Nirley

Personal information
- Full name: Nirley da Silva Fonseca
- Date of birth: 9 April 1988 (age 37)
- Place of birth: Itaocara, Rio de Janeiro, Brazil
- Height: 1.86 m (6 ft 1 in)
- Position: Centre back

Senior career*
- Years: Team / Apps / (Gls)
- 2010: Americano
- 2011–2013: Criciúma / 34 / (2)
- 2013: → Cruzeiro (loan) / 0 / (0)
- 2013: → Figueirense (loan) / 10 / (0)
- 2014–2016: Figueirense / 60 / (3)
- 2017: Náutico / 13 / (1)
- 2017–2019: Brasil de Pelotas / 20 / (1)
- 2020–2022: Confiança / 85 / (5)

= Nirley =

Brazilian footballer

Nirley da Silva Fonseca (born 9 April 1988), simply known as Nirley, is a Brazilian footballer who plays as a centre back.

== Career ==
Nirley first played for Americano in Campeonato Carioca. His breakthrough came in 2011 when he moved to Criciúma, and made his national league debut on 15 June 2011 against ASA in a Campeonato Brasileiro Série B match. His debut game saw him pick up an injury, and he spent almost three months on the sidelines.
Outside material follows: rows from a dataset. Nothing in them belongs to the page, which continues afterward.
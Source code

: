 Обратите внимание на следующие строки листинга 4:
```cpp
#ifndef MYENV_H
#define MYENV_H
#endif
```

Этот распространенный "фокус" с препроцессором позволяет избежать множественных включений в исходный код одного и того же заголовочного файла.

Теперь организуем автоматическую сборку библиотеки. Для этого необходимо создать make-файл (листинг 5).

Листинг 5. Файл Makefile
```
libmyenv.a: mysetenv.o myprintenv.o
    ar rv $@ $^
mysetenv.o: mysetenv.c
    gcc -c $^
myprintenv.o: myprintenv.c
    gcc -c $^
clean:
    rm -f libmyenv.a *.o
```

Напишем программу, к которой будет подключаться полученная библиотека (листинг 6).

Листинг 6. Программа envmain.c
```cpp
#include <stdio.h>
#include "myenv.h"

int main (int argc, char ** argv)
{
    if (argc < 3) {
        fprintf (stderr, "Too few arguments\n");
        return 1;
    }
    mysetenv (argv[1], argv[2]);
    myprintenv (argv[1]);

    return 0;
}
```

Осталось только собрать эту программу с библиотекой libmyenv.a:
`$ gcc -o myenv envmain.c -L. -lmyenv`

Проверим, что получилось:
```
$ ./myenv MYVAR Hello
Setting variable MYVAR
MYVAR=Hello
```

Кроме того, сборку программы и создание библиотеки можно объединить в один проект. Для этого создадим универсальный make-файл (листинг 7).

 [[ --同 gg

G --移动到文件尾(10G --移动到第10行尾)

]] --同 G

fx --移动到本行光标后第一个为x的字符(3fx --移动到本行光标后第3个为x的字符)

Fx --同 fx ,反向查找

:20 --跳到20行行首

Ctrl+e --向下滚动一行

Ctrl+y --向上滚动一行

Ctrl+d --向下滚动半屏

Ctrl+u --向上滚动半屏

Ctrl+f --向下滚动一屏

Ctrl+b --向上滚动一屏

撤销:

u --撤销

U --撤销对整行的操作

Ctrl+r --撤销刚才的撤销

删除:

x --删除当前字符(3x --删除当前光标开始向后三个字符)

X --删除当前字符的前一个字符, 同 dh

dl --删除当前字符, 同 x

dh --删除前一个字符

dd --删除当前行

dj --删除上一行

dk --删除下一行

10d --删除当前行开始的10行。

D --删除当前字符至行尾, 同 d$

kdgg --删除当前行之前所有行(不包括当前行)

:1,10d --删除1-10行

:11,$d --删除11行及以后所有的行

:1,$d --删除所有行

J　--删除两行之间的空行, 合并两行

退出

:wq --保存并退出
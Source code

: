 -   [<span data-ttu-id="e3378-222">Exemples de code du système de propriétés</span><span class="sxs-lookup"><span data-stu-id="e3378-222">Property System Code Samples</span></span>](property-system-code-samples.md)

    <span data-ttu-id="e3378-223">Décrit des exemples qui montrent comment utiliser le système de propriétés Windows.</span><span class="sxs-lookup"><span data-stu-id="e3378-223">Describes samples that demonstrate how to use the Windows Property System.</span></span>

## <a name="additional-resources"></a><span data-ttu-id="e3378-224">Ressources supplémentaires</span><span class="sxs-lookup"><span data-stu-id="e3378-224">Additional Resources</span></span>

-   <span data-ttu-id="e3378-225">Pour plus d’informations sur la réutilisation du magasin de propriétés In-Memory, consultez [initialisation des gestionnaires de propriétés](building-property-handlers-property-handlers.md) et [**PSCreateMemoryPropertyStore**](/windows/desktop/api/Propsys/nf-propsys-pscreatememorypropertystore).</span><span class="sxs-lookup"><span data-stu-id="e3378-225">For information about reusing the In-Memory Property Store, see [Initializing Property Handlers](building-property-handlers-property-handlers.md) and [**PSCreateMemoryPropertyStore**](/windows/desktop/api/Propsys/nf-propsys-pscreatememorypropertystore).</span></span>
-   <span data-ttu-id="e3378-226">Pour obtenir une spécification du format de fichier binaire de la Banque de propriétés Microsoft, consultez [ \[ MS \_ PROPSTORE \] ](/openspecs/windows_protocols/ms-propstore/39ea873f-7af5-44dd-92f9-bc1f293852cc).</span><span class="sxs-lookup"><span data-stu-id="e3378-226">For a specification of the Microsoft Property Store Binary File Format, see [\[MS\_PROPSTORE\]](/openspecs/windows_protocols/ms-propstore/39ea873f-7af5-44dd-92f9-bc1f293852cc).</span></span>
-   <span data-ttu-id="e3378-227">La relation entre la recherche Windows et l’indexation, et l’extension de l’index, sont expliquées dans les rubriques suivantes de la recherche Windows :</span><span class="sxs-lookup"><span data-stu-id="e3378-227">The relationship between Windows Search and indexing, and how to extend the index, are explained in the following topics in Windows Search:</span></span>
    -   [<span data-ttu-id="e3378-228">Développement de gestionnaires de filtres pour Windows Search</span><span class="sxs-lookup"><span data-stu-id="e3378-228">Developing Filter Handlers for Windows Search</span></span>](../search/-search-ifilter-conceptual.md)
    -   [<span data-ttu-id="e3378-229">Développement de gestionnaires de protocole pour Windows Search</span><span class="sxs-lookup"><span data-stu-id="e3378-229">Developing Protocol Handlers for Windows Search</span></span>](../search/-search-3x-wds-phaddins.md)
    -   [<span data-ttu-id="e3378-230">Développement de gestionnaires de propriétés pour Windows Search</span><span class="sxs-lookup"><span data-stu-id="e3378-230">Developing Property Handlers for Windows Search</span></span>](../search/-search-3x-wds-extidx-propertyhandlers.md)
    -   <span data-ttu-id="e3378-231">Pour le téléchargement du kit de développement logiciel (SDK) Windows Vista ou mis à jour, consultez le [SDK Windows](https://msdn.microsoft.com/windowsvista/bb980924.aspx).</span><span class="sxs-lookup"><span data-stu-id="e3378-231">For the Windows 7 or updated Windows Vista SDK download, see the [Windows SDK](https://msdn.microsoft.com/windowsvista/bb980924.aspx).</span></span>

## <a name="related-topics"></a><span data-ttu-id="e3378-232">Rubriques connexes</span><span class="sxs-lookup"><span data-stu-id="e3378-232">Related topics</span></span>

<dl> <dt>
At the start of 2013, Nirley was loaned to Cruzeiro, but a lack of game-time saw him recalled and sign for Figueirense, initially on loan for the rest of 2013, but eventually on a three-year deal.

Nirley signed with Náutico for the 2017 season. He moved to Brasil de Pelotas in August 2017.